◆ Exercise directions ◆
Output range, inclusive: from the line containing "available tasks you" to the line containing "The resulting APK". Restate those lines from the data below word for word and only those.

◆ Available data ◆
::::

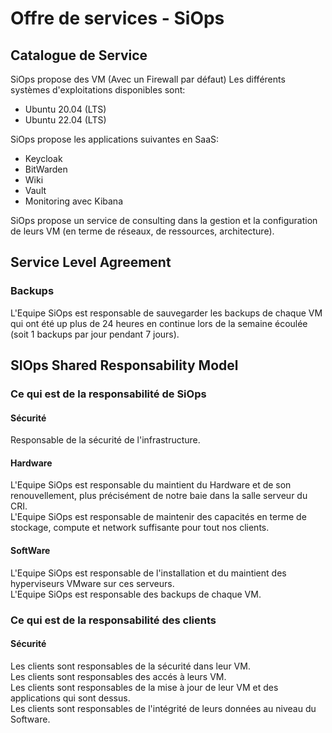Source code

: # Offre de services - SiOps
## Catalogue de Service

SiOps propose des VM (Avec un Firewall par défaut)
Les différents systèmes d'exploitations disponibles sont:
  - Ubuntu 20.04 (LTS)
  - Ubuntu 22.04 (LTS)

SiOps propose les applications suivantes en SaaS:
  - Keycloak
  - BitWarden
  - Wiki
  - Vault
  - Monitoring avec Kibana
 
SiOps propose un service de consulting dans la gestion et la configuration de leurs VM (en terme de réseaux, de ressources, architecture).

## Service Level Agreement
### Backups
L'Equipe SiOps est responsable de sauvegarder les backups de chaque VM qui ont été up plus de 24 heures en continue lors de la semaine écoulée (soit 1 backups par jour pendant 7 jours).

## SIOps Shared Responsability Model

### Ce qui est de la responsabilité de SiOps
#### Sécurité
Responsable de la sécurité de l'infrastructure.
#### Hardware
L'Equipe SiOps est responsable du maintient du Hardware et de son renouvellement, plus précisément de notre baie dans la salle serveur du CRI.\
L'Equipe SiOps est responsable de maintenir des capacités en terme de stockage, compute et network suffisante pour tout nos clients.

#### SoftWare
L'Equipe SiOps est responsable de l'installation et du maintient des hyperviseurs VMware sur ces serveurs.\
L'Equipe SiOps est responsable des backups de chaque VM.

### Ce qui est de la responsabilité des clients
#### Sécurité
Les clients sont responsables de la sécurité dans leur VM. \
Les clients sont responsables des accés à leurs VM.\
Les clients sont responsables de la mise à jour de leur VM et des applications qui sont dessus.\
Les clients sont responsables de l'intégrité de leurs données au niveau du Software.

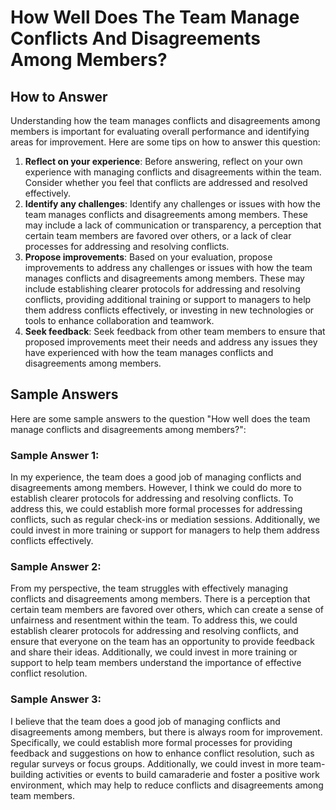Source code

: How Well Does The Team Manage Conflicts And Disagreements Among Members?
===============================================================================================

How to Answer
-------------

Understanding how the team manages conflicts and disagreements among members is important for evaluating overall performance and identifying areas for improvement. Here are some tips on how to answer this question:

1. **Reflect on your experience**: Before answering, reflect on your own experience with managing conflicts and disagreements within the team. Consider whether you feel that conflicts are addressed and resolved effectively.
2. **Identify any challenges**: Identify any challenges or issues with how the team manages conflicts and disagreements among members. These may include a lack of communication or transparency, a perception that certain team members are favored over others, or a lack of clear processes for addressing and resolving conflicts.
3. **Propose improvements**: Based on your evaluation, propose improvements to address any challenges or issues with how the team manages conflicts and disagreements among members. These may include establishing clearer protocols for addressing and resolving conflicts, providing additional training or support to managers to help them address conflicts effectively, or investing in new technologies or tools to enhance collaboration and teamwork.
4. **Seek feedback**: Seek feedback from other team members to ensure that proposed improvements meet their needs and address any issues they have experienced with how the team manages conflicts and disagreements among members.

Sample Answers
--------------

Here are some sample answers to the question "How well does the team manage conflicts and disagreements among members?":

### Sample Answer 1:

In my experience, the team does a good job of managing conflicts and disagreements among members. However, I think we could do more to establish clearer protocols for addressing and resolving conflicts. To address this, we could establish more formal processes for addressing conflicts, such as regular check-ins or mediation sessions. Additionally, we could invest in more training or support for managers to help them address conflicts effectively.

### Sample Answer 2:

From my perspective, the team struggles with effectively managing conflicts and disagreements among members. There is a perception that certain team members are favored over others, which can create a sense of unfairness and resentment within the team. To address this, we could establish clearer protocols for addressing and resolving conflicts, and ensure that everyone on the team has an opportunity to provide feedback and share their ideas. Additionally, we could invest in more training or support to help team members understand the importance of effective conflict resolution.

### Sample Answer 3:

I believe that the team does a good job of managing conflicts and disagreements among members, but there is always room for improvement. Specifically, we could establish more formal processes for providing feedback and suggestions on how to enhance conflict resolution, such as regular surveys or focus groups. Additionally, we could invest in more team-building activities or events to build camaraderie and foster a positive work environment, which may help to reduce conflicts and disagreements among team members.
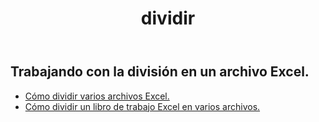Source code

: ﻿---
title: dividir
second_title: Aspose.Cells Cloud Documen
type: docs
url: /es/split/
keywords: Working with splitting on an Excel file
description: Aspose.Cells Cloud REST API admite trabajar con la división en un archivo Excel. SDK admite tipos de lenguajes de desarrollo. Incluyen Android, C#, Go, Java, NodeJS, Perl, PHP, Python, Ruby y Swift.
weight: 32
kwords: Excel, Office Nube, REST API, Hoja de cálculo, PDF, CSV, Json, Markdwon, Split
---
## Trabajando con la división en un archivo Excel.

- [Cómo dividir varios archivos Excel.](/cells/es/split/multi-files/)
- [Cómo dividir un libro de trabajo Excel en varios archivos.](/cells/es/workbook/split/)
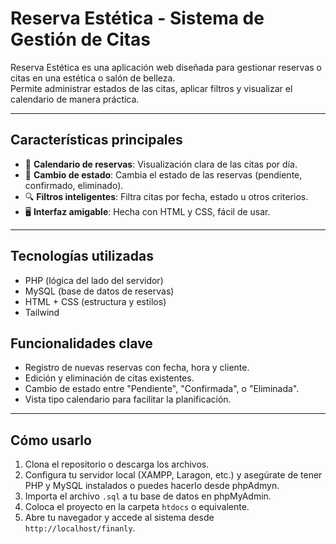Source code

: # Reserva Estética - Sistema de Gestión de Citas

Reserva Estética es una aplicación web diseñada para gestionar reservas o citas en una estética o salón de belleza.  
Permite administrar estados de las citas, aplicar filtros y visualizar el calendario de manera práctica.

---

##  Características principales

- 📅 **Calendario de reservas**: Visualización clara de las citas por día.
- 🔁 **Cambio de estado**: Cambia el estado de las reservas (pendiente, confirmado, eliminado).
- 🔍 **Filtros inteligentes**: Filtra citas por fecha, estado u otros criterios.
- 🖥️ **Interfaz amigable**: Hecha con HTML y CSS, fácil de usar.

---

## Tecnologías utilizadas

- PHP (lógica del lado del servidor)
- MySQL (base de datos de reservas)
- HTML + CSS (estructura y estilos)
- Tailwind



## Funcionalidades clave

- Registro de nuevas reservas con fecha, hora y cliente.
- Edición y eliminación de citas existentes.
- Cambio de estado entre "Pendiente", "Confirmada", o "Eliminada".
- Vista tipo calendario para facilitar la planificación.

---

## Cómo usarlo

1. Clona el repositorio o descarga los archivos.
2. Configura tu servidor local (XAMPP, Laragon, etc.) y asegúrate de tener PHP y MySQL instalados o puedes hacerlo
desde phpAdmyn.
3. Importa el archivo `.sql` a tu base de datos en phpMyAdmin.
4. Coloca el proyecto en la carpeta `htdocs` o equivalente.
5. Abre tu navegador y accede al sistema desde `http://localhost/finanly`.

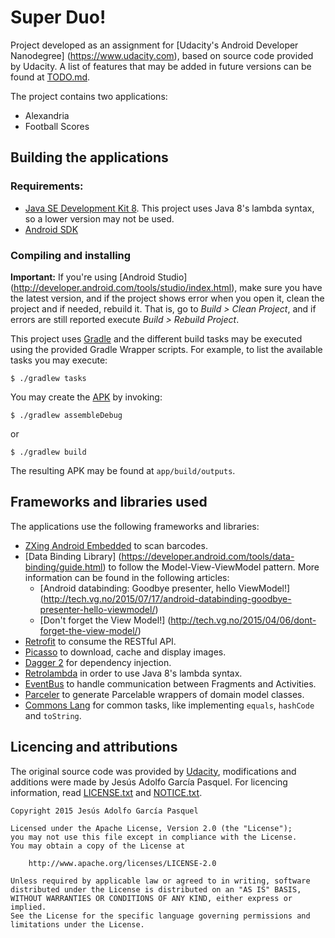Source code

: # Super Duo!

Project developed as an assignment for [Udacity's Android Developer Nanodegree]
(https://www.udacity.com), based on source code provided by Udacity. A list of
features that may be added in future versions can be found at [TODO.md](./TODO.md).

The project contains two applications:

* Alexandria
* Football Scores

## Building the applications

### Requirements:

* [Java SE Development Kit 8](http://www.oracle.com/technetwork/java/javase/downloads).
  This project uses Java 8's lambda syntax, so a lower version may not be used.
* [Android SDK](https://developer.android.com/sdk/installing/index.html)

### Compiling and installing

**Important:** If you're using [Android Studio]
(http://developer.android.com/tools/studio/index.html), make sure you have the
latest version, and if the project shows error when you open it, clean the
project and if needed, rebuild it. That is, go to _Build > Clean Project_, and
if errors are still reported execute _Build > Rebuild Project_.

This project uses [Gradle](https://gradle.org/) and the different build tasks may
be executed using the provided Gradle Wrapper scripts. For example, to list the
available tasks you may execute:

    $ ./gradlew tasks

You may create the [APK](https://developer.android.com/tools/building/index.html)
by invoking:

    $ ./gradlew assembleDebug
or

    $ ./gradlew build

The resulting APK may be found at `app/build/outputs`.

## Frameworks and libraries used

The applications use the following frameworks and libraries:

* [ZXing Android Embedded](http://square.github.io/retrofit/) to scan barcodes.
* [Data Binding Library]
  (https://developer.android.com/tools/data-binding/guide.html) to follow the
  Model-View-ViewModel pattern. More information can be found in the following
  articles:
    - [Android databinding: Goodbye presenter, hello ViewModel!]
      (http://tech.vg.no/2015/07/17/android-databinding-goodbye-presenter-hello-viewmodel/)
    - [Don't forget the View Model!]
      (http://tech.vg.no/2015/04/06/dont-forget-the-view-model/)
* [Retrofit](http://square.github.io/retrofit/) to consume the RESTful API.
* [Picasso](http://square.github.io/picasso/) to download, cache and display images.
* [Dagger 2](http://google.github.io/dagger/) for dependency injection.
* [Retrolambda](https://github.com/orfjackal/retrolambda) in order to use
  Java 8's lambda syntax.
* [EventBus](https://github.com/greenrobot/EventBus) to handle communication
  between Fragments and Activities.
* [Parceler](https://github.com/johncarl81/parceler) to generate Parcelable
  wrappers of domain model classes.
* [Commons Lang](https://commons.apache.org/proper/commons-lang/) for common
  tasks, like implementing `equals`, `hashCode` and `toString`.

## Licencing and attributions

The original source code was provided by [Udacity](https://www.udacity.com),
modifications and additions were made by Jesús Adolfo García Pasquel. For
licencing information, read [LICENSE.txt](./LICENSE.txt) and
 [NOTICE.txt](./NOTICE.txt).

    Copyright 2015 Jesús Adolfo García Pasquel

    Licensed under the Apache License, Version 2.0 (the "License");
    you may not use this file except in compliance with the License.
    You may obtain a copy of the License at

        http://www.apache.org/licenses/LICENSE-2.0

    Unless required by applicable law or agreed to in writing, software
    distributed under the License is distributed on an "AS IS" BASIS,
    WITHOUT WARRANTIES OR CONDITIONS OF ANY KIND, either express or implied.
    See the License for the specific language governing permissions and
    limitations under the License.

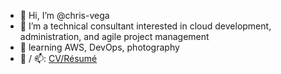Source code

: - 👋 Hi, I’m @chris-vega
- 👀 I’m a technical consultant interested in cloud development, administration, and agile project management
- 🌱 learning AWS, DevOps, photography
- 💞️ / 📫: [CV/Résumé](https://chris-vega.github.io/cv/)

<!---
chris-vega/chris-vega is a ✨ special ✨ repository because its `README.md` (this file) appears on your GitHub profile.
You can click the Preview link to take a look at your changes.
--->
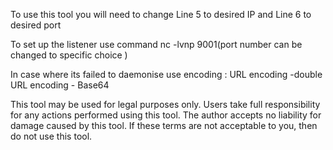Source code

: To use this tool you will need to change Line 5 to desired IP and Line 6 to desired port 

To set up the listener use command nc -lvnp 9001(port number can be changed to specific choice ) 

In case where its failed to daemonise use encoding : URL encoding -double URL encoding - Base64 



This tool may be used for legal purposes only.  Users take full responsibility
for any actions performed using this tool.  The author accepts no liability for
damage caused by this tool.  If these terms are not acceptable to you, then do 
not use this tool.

::::

◆ Completed exercise ◆
available tasks you may execute:

    $ ./gradlew tasks

You may create the [APK](https://developer.android.com/tools/building/index.html)
by invoking:

    $ ./gradlew assembleDebug
or

    $ ./gradlew build

The resulting APK may be found at `app/build/outputs`.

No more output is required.